=== Begin Enclosure ===

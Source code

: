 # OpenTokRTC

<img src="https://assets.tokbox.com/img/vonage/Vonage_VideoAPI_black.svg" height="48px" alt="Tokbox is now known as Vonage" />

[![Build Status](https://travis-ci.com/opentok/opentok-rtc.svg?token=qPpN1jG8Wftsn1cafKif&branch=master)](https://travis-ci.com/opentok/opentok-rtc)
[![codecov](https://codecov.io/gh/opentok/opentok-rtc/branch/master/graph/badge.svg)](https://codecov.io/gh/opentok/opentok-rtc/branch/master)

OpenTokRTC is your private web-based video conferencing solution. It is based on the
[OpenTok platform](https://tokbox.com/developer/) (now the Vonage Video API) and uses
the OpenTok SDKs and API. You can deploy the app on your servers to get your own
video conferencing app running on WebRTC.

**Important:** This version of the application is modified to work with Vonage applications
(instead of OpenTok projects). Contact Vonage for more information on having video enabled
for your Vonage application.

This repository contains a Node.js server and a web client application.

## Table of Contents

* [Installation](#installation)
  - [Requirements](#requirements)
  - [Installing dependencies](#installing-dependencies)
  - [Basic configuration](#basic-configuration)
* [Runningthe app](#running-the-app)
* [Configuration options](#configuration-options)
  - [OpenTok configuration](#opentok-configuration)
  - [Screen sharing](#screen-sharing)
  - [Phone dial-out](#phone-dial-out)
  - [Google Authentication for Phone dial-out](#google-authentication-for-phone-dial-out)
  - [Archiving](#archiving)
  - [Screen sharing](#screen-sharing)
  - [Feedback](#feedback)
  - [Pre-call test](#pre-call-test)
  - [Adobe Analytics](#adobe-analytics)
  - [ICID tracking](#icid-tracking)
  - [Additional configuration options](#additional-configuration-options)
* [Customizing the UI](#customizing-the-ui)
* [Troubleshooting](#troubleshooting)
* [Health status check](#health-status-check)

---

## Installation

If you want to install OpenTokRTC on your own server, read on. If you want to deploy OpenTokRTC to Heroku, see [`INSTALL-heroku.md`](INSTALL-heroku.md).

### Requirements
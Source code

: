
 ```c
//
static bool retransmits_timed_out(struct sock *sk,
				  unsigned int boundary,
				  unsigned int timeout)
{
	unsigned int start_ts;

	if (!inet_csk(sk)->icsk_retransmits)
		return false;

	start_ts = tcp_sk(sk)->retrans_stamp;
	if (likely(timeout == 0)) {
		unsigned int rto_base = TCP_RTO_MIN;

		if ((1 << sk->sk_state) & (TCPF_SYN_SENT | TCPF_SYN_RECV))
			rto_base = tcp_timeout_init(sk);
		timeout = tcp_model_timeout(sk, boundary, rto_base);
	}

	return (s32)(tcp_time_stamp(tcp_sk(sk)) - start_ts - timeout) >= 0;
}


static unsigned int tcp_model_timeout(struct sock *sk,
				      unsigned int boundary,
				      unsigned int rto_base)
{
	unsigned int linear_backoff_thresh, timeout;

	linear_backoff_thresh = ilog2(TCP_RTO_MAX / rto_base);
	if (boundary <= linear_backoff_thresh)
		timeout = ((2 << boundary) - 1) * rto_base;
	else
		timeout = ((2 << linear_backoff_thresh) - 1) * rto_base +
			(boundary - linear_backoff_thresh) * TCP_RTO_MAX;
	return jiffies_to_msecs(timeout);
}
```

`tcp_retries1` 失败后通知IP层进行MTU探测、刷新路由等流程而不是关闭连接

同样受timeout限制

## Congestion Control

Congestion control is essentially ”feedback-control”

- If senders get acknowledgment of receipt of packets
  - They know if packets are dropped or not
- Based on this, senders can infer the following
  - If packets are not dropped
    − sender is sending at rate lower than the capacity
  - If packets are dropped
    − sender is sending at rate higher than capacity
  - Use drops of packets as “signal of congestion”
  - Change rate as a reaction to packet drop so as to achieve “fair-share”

=== End Enclosure ===

Work instruction ▸
Where the string "return" appears in a line of the listing, copy that line.

Problem solution ▸
		return false;
	return (s32)(tcp_time_stamp(tcp_sk(sk)) - start_ts - timeout) >= 0;
	return jiffies_to_msecs(timeout);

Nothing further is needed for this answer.